New synthetic strategies are ceaselessly being explored to fabricate covalent organic frameworks (COFs) as continuous materials with controlled morphology. However, making substrate detachable thin layers of 3D COFs, which would allow for film-based applications, has turned out to be particularly difficult. Here, we developed a substrate-catalyzed synthesis in a continuous flow method that successfully realized the fabrication of crystalline detachable all-carbon-linked 3D SBFdiyne-COF films. The key element in the method is a highly controlled interfacial reaction between the Cu substrate and a base flowing over the substrate.
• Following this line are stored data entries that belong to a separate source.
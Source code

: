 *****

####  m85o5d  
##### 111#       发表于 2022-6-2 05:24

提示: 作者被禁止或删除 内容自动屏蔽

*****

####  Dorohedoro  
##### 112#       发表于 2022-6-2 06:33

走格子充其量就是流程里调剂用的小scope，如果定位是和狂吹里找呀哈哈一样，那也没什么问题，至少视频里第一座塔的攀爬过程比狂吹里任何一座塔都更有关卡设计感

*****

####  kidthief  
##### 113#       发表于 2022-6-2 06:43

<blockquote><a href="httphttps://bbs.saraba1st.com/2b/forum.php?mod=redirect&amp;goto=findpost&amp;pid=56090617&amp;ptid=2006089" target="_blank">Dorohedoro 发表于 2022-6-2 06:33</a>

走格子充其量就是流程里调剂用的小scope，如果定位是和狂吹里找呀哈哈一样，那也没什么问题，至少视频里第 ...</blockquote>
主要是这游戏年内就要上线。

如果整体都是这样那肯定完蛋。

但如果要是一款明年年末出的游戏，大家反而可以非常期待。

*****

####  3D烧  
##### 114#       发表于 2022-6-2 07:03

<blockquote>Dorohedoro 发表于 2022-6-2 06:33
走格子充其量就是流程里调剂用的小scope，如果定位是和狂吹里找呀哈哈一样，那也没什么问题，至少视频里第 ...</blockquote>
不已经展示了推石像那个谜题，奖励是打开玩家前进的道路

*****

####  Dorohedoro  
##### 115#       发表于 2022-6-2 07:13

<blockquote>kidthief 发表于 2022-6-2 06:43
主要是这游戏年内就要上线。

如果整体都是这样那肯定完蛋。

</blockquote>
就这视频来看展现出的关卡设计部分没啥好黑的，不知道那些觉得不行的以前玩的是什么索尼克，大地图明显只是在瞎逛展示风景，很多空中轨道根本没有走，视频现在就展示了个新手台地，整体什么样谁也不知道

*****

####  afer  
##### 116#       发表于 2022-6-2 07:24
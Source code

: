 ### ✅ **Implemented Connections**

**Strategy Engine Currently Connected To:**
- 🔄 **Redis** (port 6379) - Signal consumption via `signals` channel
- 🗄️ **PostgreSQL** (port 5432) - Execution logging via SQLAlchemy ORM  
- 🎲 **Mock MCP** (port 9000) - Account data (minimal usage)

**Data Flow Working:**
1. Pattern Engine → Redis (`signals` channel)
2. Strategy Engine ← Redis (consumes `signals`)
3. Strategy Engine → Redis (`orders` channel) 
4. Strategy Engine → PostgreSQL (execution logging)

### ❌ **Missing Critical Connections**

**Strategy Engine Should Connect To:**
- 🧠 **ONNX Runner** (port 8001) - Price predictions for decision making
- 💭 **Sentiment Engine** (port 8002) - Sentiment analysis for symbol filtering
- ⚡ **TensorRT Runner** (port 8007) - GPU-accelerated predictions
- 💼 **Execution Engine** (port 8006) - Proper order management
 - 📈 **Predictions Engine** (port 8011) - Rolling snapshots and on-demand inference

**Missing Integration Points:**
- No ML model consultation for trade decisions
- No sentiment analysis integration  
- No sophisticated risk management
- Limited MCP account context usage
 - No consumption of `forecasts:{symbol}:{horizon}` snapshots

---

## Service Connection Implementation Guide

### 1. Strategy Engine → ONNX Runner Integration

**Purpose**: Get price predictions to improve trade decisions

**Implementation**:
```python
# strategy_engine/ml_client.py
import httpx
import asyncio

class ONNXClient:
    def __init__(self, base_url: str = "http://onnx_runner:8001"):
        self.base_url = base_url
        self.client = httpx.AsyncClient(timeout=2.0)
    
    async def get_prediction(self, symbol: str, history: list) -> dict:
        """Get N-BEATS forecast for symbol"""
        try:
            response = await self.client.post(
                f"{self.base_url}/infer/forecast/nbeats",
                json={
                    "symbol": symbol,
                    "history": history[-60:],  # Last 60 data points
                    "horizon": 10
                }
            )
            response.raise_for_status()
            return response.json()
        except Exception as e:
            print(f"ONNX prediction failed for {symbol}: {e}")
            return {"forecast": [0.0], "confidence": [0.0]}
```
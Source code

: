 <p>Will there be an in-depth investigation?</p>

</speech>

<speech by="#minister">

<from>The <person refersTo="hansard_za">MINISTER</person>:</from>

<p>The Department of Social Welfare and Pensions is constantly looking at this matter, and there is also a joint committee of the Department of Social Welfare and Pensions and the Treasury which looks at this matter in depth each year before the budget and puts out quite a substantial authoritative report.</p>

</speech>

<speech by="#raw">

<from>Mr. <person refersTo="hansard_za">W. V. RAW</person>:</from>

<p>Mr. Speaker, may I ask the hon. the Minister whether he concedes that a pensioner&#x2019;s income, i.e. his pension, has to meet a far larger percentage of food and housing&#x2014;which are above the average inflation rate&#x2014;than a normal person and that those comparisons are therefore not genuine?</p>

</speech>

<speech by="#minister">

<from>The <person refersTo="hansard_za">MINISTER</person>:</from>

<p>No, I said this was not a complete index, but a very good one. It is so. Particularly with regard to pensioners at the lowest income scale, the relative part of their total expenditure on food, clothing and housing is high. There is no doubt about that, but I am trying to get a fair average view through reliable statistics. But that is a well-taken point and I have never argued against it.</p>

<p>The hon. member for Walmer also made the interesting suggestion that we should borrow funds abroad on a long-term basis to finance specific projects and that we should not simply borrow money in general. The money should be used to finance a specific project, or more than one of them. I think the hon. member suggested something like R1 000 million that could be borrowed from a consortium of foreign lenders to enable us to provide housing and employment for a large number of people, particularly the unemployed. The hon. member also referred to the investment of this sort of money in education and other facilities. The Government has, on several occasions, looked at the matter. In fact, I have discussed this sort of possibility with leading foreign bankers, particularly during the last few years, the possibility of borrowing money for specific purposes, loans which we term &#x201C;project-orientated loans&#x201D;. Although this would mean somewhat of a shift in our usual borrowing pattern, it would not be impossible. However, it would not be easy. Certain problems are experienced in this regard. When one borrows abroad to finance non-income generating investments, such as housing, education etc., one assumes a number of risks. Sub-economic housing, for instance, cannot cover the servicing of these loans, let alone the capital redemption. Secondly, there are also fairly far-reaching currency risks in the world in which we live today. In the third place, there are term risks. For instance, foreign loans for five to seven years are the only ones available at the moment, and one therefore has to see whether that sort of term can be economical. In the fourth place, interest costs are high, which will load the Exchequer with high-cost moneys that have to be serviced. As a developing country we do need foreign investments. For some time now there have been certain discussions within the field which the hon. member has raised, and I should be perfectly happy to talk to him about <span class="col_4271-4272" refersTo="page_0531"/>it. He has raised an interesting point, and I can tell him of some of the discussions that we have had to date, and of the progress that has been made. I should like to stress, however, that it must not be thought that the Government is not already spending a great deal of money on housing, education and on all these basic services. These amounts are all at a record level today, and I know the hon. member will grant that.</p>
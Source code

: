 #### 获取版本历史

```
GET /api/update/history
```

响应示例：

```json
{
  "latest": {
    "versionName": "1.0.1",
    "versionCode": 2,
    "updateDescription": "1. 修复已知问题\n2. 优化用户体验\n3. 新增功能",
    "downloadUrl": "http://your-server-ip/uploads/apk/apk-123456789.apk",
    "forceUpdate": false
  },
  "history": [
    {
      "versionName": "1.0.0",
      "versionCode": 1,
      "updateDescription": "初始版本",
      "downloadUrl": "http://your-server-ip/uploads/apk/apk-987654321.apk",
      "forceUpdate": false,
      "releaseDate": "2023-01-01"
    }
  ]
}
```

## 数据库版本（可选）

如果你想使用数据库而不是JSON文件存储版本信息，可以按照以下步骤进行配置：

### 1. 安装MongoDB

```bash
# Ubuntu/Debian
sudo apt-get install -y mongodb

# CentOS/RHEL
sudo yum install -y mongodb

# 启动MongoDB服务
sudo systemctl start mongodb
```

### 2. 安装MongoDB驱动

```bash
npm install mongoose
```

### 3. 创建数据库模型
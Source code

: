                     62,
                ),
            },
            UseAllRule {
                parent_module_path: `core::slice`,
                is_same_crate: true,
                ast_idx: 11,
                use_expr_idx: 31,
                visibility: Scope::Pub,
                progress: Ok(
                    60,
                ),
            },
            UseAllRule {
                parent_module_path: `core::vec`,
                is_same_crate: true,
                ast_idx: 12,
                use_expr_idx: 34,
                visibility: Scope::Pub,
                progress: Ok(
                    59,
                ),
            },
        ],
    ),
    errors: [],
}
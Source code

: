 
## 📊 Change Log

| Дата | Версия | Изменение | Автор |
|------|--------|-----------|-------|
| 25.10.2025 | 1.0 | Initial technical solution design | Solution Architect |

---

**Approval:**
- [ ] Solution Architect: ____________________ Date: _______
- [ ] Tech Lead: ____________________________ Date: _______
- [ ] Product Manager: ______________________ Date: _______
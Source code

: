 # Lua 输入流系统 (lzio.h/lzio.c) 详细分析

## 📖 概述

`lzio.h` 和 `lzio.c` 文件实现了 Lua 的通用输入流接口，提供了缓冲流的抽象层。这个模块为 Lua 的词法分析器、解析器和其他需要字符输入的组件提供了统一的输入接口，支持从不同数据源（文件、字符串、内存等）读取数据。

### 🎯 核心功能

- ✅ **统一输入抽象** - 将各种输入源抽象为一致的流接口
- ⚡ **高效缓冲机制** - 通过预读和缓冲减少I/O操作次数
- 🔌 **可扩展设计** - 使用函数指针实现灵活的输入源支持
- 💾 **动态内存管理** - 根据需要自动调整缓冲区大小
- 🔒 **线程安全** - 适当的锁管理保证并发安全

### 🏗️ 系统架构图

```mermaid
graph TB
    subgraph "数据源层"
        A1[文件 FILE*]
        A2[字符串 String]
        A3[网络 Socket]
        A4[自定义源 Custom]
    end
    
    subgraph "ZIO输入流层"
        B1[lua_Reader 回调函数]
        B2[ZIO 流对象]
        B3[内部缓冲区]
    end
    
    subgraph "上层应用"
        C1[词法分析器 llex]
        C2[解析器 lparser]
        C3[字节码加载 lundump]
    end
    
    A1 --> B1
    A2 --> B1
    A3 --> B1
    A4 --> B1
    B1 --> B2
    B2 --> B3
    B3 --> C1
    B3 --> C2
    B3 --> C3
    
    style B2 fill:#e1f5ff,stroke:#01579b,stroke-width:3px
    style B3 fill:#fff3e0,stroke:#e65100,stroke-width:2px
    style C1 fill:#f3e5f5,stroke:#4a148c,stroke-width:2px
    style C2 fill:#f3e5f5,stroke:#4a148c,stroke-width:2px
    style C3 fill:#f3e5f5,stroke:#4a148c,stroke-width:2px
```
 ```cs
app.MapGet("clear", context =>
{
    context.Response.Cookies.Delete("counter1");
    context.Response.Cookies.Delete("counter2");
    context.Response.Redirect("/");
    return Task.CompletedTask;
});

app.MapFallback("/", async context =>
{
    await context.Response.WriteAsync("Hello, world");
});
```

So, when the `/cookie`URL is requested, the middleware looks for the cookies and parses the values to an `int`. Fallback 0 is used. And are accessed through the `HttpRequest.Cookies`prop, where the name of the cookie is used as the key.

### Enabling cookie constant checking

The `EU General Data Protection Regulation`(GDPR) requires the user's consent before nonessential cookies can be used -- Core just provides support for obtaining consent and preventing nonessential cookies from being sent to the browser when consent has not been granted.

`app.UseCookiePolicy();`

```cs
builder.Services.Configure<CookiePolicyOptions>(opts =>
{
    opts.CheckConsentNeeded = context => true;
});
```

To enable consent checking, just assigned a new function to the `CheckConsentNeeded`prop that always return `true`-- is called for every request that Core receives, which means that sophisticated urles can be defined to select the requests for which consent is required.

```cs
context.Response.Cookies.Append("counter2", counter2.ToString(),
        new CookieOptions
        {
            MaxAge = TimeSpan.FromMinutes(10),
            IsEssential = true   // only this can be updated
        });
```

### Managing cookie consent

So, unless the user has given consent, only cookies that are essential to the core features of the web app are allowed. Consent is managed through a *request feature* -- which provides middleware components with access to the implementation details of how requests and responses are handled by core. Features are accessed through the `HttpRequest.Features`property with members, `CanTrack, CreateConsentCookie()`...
Benefiting from the detachability and high quality of the fabricated film, an organic semiconductor/COF heterojunction was constructed, showing high current rectification performance of 10⁴ under forward/reverse bias.

不断探索新的合成策略以将共价有机框架 (COF) 制造为具有受控形态的连续材料。然而，制造可分离的 3D COF 薄层，这将允许基于薄膜的应用，结果证明是特别困难的。在这里，我们开发了一种连续流动方法的底物催化合成，成功实现了结晶可分离全碳连接 3D SBFdiyne-COF 薄膜的制造。该方法的关键要素是铜基板和流过基板的基体之间高度可控的界面反应。受益于所制备薄膜的可分离性和高质量，构建了有机半导体/COF异质结，表现出10 ^{4的高电流整流性能}在正向/反向偏置下。